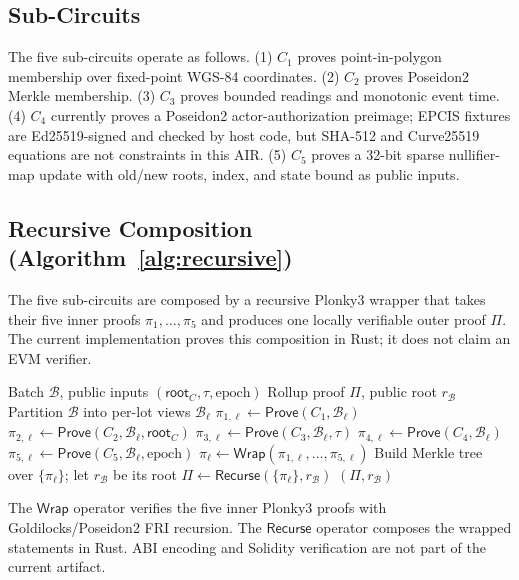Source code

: \documentclass[journal]{IEEEtran}
\begin{document}
\subsection{Sub-Circuits}
The five sub-circuits operate as follows. (1) $C_1$ proves point-in-polygon membership over fixed-point WGS-84 coordinates. (2) $C_2$ proves Poseidon2 Merkle membership. (3) $C_3$ proves bounded readings and monotonic event time. (4) $C_4$ currently proves a Poseidon2 actor-authorization preimage; EPCIS fixtures are Ed25519-signed and checked by host code, but SHA-512 and Curve25519 equations are not constraints in this AIR. (5) $C_5$ proves a 32-bit sparse nullifier-map update with old/new roots, index, and state bound as public inputs.

\subsection{Recursive Composition (Algorithm~\ref{alg:recursive})}
The five sub-circuits are composed by a recursive Plonky3 wrapper that takes their five inner proofs $\pi_1, \dots, \pi_5$ and produces one locally verifiable outer proof $\Pi$. The current implementation proves this composition in Rust; it does not claim an EVM verifier.

\begin{algorithm}[h]
\caption{Recursive EPCIS Proof Composition}
\label{alg:recursive}
\begin{algorithmic}[1]
\REQUIRE Batch $\mathcal{B}$, public inputs $(\mathsf{root}_C, \tau, \text{epoch})$
\ENSURE Rollup proof $\Pi$, public root $r_{\mathcal{B}}$
\STATE Partition $\mathcal{B}$ into per-lot views $\mathcal{B}_\ell$
  \STATE $\pi_{1,\ell} \gets \mathsf{Prove}(C_1, \mathcal{B}_\ell)$
  \STATE $\pi_{2,\ell} \gets \mathsf{Prove}(C_2, \mathcal{B}_\ell, \mathsf{root}_C)$
  \STATE $\pi_{3,\ell} \gets \mathsf{Prove}(C_3, \mathcal{B}_\ell, \tau)$
  \STATE $\pi_{4,\ell} \gets \mathsf{Prove}(C_4, \mathcal{B}_\ell)$
  \STATE $\pi_{5,\ell} \gets \mathsf{Prove}(C_5, \mathcal{B}_\ell, \text{epoch})$
  \STATE $\pi_\ell \gets \mathsf{Wrap}(\pi_{1,\ell}, \dots, \pi_{5,\ell})$
\ENDFOR
\STATE Build Merkle tree over $\{\pi_\ell\}$; let $r_{\mathcal{B}}$ be its root
\STATE $\Pi \gets \mathsf{Recurse}(\{\pi_\ell\}, r_{\mathcal{B}})$
\RETURN $(\Pi, r_{\mathcal{B}})$
\end{algorithmic}
\end{algorithm}

The $\mathsf{Wrap}$ operator verifies the five inner Plonky3 proofs with Goldilocks/Poseidon2 FRI recursion. The $\mathsf{Recurse}$ operator composes the wrapped statements in Rust. ABI encoding and Solidity verification are not part of the current artifact.
\end{document}
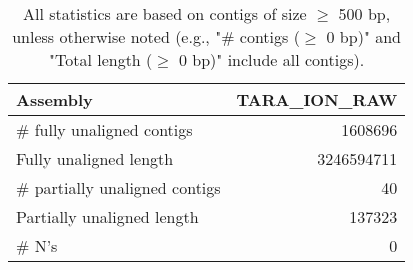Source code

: \documentclass[12pt,a4paper]{article}
\begin{document}
\begin{table}[ht]
\begin{center}
\caption{All statistics are based on contigs of size $\geq$ 500 bp, unless otherwise noted (e.g., "\# contigs ($\geq$ 0 bp)" and "Total length ($\geq$ 0 bp)" include all contigs).}
\begin{tabular}{|l*{1}{|r}|}
\hline
Assembly & TARA\_ION\_RAW \\ \hline
\# fully unaligned contigs & 1608696 \\ \hline
Fully unaligned length & 3246594711 \\ \hline
\# partially unaligned contigs & 40 \\ \hline
Partially unaligned length & 137323 \\ \hline
\# N's & 0 \\ \hline
\end{tabular}
\end{center}
\end{table}
\end{document}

▸ What is required
Search the preceding listing for the word "with" and pull out every line that holds it.

▸ The answer
The five sub-circuits operate as follows. (1) $C_1$ proves point-in-polygon membership over fixed-point WGS-84 coordinates. (2) $C_2$ proves Poseidon2 Merkle membership. (3) $C_3$ proves bounded readings and monotonic event time. (4) $C_4$ currently proves a Poseidon2 actor-authorization preimage; EPCIS fixtures are Ed25519-signed and checked by host code, but SHA-512 and Curve25519 equations are not constraints in this AIR. (5) $C_5$ proves a 32-bit sparse nullifier-map update with old/new roots, index, and state bound as public inputs.
The $\mathsf{Wrap}$ operator verifies the five inner Plonky3 proofs with Goldilocks/Poseidon2 FRI recursion. The $\mathsf{Recurse}$ operator composes the wrapped statements in Rust. ABI encoding and Solidity verification are not part of the current artifact.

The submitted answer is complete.